* [Exercise directions]:
For this exercise, write each entry below out precisely and omit the pictures.

════════════════════

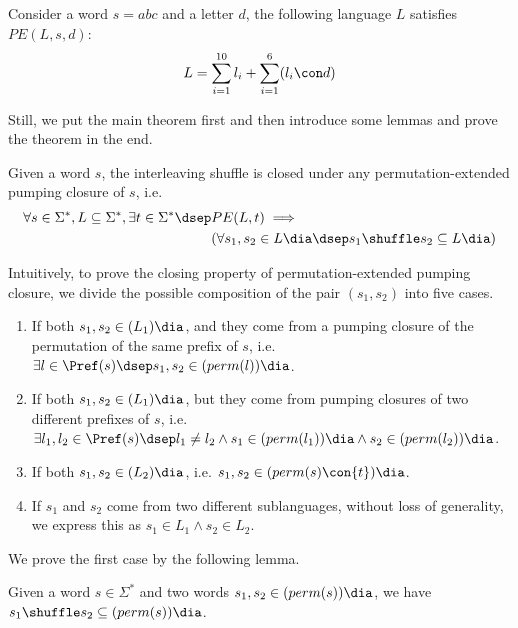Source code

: \begin{example}
    Consider a word $s = abc$ and a letter $d$, the following language $L$ satisfies $PE(L,s,d)$:
    \[L = \sum_{i = 1}^{10}l_i + \sum_{i=1}^6(l_i\con d)\]
\end{example}

Still, we put the main theorem first and then introduce some lemmas and prove the theorem in the end.

\begin{theorem}
    Given a word $s$, the interleaving shuffle is closed under any permutation-extended pumping closure of $s$, i.e. 
    \[
    \begin{aligned}
        \forall s\in \Sigma^*, L\subseteq \Sigma^*,\exists t\in\Sigma^* \dsep &PE(L,t) \implies \\
        &(\forall s_1,s_2\in L\dia \dsep s_1\shuffle s_2 \subseteq L\dia)
    \end{aligned}
    \]
\end{theorem}

Intuitively, to prove the closing property of permutation-extended pumping closure, we divide the possible composition of the pair $(s_1, s_2)$ into five cases.
\begin{enumerate}
    \item If both $s_1,s_2 \in (L_1)\dia$, and they come from a pumping closure of the permutation of the same prefix of $s$, i.e. $\exists l\in \Pref(s) \dsep s_1, s_2\in (perm(l))\dia$.
    \item If both $s_1, s_2 \in (L_1)\dia$, but they come from pumping closures of two different prefixes of $s$, i.e. $\exists l_1,l_2\in \Pref(s) \dsep l_1 \neq l_2 \wedge s_1 \in (perm(l_1))\dia \wedge s_2 \in (perm(l_2))\dia$.
    \item If both $s_1, s_2 \in (L_2)\dia$, i.e. $s_1, s_2 \in (perm(s) \con \{t\})\dia$.
    \item If $s_1$ and $s_2$ come from two different sublanguages, without loss of generality, we express this as $s_1 \in L_1 \wedge s_2 \in L_2$.
\end{enumerate}

We prove the first case by the following lemma.

\begin{lemma} \label{PEPC same prefix}
    Given a word $s\in \Sigma^*$ and two words $s_1, s_2 \in (perm(s))\dia$, we have $s_1\shuffle s_2\subseteq (perm(s))\dia$.
\end{lemma}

════════════════════

* [Result for this task]:
Source code

: \begin{example}
    Consider a word $s = abc$ and a letter $d$, the following language $L$ satisfies $PE(L,s,d)$:
    \[L = \sum_{i = 1}^{10}l_i + \sum_{i=1}^6(l_i\con d)\]
\end{example}

Still, we put the main theorem first and then introduce some lemmas and prove the theorem in the end.

\begin{theorem}
    Given a word $s$, the interleaving shuffle is closed under any permutation-extended pumping closure of $s$, i.e. 
    \[
    \begin{aligned}
        \forall s\in \Sigma^*, L\subseteq \Sigma^*,\exists t\in\Sigma^* \dsep &PE(L,t) \implies \\
        &(\forall s_1,s_2\in L\dia \dsep s_1\shuffle s_2 \subseteq L\dia)
    \end{aligned}
    \]
\end{theorem}

Intuitively, to prove the closing property of permutation-extended pumping closure, we divide the possible composition of the pair $(s_1, s_2)$ into five cases.
\begin{enumerate}
    \item If both $s_1,s_2 \in (L_1)\dia$, and they come from a pumping closure of the permutation of the same prefix of $s$, i.e. $\exists l\in \Pref(s) \dsep s_1, s_2\in (perm(l))\dia$.
    \item If both $s_1, s_2 \in (L_1)\dia$, but they come from pumping closures of two different prefixes of $s$, i.e. $\exists l_1,l_2\in \Pref(s) \dsep l_1 \neq l_2 \wedge s_1 \in (perm(l_1))\dia \wedge s_2 \in (perm(l_2))\dia$.
    \item If both $s_1, s_2 \in (L_2)\dia$, i.e. $s_1, s_2 \in (perm(s) \con \{t\})\dia$.
    \item If $s_1$ and $s_2$ come from two different sublanguages, without loss of generality, we express this as $s_1 \in L_1 \wedge s_2 \in L_2$.
\end{enumerate}

We prove the first case by the following lemma.

\begin{lemma} \label{PEPC same prefix}
    Given a word $s\in \Sigma^*$ and two words $s_1, s_2 \in (perm(s))\dia$, we have $s_1\shuffle s_2\subseteq (perm(s))\dia$.
\end{lemma}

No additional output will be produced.